=== RECORDS FOR THE TASK ===
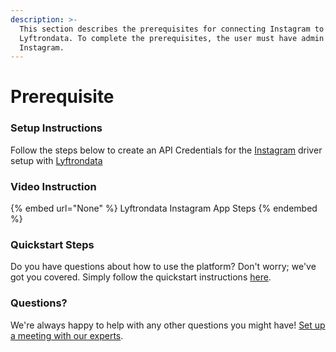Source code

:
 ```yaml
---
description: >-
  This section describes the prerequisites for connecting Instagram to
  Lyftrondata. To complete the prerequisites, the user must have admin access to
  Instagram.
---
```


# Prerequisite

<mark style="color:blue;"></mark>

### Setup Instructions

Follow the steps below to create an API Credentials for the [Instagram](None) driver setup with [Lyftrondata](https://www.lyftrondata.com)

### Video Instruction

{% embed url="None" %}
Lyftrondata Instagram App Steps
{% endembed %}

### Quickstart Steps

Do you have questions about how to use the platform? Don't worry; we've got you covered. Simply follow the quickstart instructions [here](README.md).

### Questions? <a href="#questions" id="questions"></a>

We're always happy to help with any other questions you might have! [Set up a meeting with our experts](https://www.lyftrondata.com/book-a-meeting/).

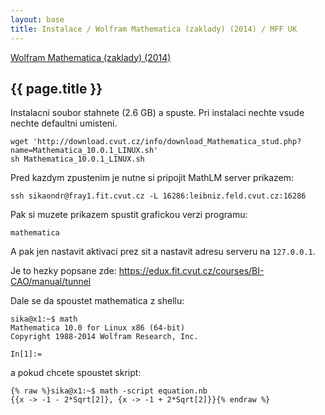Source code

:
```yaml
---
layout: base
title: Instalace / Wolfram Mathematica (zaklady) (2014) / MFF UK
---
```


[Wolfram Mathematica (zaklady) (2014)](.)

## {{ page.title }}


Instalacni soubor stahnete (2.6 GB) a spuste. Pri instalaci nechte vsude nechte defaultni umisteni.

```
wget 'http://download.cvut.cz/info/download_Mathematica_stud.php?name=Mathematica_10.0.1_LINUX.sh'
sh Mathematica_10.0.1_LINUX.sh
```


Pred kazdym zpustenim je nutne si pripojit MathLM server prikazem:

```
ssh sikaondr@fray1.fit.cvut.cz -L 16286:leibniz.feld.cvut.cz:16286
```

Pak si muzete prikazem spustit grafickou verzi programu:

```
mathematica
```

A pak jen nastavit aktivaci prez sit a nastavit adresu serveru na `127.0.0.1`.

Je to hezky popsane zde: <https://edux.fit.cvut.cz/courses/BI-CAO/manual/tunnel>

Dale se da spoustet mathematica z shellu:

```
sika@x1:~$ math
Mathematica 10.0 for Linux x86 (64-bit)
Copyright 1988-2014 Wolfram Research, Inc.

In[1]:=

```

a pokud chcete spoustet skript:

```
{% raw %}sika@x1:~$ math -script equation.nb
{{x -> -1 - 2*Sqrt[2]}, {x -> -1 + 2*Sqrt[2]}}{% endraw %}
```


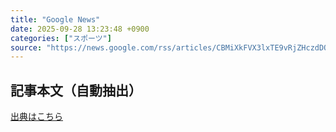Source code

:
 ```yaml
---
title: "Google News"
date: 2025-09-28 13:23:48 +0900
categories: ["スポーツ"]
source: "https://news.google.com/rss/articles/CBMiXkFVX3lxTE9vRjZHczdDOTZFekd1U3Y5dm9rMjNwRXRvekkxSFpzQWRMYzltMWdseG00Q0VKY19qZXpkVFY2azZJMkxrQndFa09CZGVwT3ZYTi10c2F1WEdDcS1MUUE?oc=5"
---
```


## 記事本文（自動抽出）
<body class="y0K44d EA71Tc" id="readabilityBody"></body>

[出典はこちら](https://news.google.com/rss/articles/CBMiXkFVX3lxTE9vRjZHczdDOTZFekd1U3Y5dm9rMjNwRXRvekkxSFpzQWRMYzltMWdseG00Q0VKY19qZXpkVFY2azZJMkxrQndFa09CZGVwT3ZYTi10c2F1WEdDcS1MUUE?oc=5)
===
=== RECORDS FOR THE TASK ===
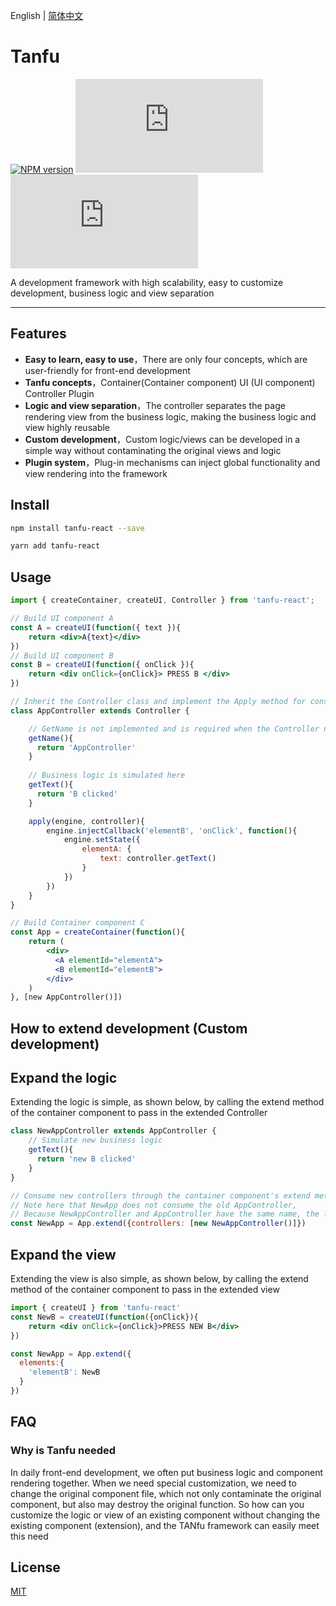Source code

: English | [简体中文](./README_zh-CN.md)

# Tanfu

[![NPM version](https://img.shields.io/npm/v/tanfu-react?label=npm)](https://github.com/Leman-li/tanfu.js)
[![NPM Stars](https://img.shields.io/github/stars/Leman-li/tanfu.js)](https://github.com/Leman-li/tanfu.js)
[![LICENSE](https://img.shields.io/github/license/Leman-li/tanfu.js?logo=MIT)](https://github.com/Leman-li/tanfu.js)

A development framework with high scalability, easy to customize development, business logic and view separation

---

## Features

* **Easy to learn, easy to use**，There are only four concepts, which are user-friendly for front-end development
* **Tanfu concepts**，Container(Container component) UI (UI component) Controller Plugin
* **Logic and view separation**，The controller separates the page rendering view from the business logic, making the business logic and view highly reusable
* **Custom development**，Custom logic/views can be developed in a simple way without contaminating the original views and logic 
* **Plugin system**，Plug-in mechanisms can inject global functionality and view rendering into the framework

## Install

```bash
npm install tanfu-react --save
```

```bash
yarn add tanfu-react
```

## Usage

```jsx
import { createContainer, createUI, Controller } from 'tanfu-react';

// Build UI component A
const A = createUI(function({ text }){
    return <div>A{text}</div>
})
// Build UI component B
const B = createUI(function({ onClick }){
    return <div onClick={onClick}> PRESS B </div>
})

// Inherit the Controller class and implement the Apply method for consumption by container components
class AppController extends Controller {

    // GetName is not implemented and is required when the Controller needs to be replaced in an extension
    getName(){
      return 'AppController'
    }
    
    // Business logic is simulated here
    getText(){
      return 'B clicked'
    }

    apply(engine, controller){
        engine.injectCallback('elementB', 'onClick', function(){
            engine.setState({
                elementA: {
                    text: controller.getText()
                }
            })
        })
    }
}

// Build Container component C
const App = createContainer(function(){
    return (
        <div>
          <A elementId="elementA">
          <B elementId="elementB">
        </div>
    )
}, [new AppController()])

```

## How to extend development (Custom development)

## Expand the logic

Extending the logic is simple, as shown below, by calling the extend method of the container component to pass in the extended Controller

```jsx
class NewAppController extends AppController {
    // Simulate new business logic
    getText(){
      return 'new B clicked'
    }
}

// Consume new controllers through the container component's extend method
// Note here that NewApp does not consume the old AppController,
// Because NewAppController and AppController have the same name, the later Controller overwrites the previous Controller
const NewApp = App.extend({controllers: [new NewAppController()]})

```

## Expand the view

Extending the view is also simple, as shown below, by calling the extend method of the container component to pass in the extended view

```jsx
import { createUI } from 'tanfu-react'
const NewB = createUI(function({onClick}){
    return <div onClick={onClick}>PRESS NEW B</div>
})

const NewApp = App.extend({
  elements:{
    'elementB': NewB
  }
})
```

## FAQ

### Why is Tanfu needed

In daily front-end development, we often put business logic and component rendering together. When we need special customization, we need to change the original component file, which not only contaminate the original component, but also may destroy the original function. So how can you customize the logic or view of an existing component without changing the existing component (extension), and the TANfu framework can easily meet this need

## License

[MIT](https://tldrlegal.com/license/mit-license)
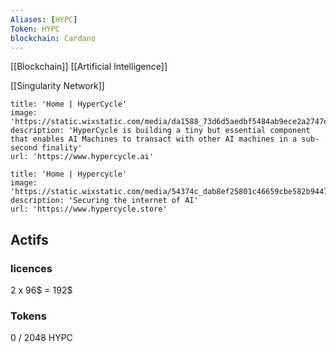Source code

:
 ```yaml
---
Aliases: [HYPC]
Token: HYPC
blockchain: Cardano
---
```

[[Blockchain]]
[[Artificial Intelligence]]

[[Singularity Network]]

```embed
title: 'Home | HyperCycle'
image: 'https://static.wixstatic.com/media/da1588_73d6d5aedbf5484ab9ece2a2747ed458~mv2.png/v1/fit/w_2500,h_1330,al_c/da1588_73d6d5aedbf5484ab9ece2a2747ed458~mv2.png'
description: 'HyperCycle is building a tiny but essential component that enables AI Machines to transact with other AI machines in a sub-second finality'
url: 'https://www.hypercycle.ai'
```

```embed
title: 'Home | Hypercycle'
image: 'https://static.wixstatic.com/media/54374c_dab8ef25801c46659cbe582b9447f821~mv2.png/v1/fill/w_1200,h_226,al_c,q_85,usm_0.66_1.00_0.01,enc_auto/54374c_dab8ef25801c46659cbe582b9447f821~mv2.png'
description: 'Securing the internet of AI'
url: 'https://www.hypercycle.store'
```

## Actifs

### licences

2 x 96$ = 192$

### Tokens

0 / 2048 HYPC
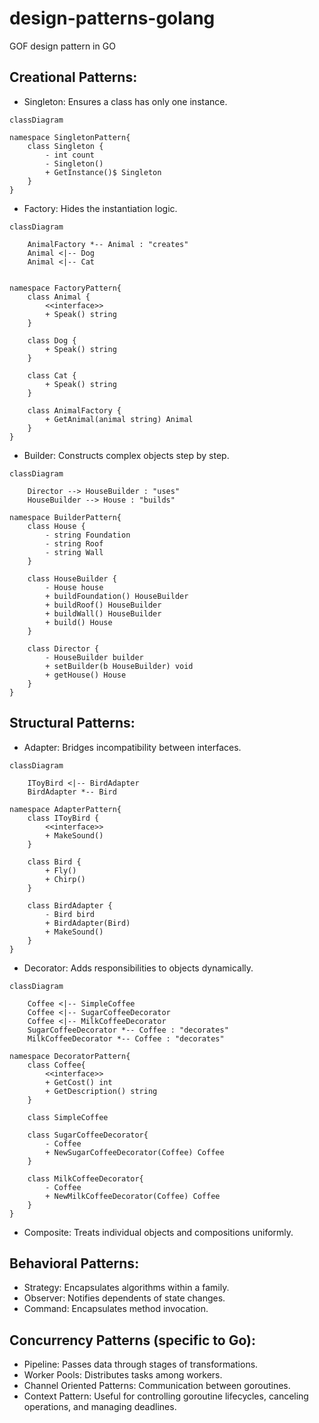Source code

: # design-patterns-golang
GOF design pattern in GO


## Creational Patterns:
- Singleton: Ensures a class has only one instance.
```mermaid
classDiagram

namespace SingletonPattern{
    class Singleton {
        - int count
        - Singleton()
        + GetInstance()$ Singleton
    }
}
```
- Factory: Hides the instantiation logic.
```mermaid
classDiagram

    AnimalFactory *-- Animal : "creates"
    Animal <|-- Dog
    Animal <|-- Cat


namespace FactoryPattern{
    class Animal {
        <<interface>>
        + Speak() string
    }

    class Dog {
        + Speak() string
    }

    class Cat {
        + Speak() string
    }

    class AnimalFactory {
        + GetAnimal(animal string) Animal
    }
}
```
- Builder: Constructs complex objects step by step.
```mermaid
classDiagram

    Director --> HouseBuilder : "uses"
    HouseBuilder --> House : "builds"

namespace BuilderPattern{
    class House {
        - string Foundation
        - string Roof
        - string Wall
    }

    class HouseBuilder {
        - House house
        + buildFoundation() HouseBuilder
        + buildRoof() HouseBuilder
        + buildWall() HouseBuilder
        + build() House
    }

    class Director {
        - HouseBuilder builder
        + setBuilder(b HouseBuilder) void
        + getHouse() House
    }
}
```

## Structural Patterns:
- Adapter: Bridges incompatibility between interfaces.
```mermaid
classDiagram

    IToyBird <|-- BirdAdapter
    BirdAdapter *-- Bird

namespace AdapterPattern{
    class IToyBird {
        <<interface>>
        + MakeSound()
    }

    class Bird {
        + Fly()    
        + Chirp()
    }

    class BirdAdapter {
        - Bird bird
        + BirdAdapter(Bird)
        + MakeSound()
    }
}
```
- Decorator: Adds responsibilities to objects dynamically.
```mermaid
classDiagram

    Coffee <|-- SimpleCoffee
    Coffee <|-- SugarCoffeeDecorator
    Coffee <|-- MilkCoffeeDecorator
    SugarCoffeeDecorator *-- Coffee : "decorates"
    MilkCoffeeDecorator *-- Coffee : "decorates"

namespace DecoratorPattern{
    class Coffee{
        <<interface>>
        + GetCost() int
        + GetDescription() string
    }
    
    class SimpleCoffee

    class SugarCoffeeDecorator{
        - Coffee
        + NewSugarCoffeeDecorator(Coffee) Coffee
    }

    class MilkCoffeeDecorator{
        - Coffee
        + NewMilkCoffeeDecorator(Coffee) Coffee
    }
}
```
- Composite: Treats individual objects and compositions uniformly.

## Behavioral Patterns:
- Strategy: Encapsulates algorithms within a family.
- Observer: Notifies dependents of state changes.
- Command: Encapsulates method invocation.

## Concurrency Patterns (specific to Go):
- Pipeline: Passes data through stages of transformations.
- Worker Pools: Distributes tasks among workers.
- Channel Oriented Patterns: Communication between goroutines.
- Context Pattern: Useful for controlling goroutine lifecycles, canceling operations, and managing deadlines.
===
=== RECORDS FOR THE TASK ===
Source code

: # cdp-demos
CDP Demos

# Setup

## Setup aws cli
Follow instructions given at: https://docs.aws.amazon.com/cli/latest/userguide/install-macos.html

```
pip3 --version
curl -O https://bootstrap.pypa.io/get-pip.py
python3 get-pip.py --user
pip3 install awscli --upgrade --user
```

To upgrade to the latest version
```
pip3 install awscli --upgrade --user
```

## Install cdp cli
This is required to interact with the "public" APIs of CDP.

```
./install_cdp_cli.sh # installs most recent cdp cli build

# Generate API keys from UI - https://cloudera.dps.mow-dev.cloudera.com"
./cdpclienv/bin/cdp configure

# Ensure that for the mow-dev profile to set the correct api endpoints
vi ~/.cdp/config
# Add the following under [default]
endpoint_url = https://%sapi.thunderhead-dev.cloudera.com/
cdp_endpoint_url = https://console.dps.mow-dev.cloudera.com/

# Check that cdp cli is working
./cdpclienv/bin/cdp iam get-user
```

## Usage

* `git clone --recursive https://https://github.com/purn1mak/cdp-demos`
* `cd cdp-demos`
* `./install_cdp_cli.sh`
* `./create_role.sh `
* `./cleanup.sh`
===
AIM OF THE TASK >>
The answer must consist of every line from the records above that holds "separation".

EXPECTED ANSWER >>
A development framework with high scalability, easy to customize development, business logic and view separation
* **Logic and view separation**，The controller separates the page rendering view from the business logic, making the business logic and view highly reusable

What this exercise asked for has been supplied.